● **WHAT TO PRODUCE**: One exact copy of the listing is needed. It should contain no pictures.

● **RECORDS FOR THE TASK**:

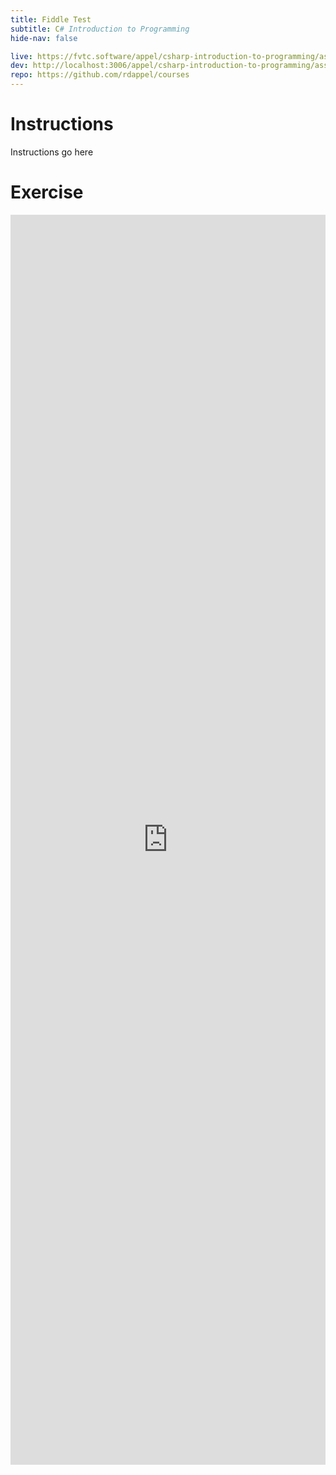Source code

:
 ```yaml
---
title: Fiddle Test
subtitle: C# Introduction to Programming
hide-nav: false

live: https://fvtc.software/appel/csharp-introduction-to-programming/assignments/fiddle-test
dev: http://localhost:3006/appel/csharp-introduction-to-programming/assignments/fiddle-test
repo: https://github.com/rdappel/courses
---
```


# Instructions

Instructions go here

<details open style="display: none;">
	<summary class="video">Show/Hide Video</summary>
	<div class="video-container">
		<iframe src="https://www.youtube.com/embed/" width="100%" height="100%" frameborder="0"
			allowfullscreen allow="accelerometer; autoplay; encrypted-media; gyroscope; picture-in-picture">
		</iframe>
	</div>
</details>

# Exercise

<iframe width="100%" height="500px" src="https://dotnetfiddle.net/Widget/F177TF" frameborder="0" style="min-height: 50vh;"></iframe>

● **ANSWER FOR THE TASK**:
Source code

:
 ```yaml
---
title: Fiddle Test
subtitle: C# Introduction to Programming
hide-nav: false

live: https://fvtc.software/appel/csharp-introduction-to-programming/assignments/fiddle-test
dev: http://localhost:3006/appel/csharp-introduction-to-programming/assignments/fiddle-test
repo: https://github.com/rdappel/courses
---
```


# Instructions

Instructions go here

<details open style="display: none;">
	<summary class="video">Show/Hide Video</summary>
	<div class="video-container">
		<iframe src="https://www.youtube.com/embed/" width="100%" height="100%" frameborder="0"
			allowfullscreen allow="accelerometer; autoplay; encrypted-media; gyroscope; picture-in-picture">
		</iframe>
	</div>
</details>

# Exercise

<iframe width="100%" height="500px" src="https://dotnetfiddle.net/Widget/F177TF" frameborder="0" style="min-height: 50vh;"></iframe>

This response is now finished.